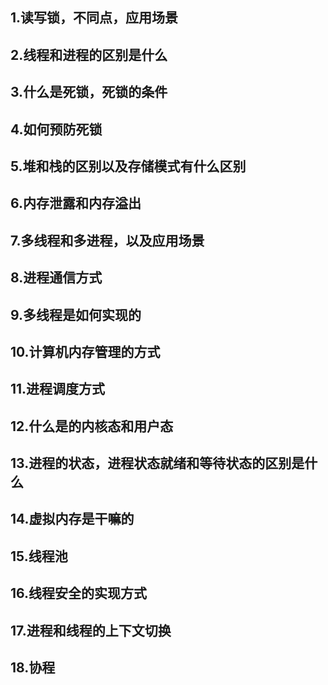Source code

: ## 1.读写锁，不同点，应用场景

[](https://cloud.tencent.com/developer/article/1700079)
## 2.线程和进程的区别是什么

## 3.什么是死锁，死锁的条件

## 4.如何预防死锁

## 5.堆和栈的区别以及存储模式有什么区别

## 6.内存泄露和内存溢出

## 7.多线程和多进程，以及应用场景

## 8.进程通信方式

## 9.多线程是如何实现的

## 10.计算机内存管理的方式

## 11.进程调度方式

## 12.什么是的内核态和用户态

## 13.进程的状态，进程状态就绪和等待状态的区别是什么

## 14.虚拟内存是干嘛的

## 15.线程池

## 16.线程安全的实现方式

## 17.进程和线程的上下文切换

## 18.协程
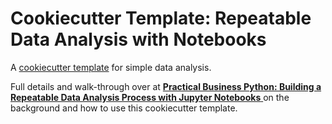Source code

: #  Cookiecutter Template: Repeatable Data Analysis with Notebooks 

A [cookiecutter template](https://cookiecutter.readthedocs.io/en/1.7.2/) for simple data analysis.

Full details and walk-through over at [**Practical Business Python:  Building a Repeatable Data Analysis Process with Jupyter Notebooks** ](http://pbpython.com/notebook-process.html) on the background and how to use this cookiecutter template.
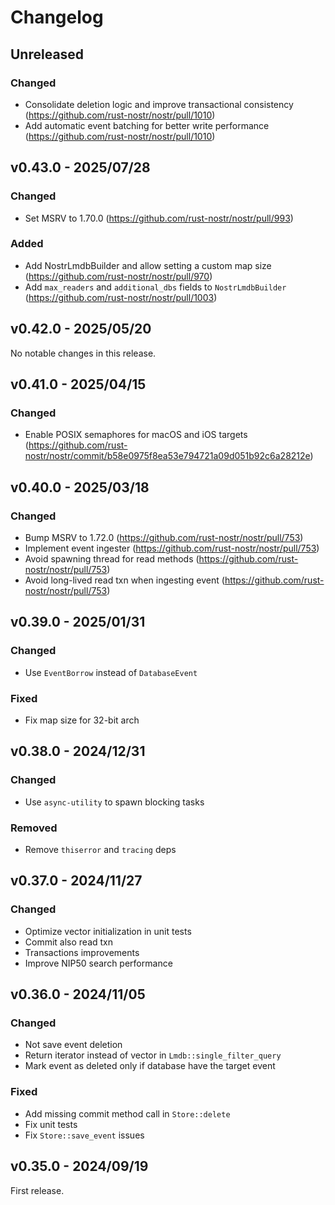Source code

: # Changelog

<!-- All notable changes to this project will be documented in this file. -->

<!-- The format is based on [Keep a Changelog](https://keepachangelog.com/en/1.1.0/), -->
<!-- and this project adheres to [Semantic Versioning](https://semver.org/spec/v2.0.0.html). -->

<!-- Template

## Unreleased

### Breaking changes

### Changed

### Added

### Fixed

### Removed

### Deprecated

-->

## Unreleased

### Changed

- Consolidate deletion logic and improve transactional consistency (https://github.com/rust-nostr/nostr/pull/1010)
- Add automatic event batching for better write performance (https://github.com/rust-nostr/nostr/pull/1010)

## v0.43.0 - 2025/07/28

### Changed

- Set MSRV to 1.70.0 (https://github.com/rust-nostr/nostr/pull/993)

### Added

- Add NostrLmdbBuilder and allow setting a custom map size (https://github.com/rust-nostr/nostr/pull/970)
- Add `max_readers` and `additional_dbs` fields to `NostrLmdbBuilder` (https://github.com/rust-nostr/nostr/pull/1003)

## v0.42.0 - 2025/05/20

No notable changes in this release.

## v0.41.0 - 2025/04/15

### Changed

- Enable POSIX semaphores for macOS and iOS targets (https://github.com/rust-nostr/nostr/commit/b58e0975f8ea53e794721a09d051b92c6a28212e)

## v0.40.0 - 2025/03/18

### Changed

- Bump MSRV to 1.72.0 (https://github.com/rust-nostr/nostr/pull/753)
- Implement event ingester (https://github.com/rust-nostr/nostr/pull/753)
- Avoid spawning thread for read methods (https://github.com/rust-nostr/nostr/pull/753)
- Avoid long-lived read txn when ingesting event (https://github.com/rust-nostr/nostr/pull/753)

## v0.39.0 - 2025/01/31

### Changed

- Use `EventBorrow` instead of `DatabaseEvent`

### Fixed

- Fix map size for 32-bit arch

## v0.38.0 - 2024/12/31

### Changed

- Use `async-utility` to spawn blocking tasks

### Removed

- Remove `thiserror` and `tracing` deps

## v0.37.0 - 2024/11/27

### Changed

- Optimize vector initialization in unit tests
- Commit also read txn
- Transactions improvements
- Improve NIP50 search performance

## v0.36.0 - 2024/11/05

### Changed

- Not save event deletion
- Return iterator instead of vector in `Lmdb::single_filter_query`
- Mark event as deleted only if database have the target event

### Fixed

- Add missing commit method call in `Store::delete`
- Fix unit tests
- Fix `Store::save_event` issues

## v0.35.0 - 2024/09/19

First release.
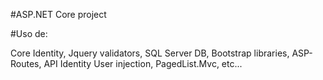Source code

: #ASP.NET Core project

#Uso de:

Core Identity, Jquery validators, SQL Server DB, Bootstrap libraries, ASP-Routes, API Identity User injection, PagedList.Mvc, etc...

§ EXERCISE BRIEF: Please go over the data above and copy each line with "Changelog" in it.

§ WRITTEN ANSWER:
: # Changelog
<!-- The format is based on [Keep a Changelog](https://keepachangelog.com/en/1.1.0/), -->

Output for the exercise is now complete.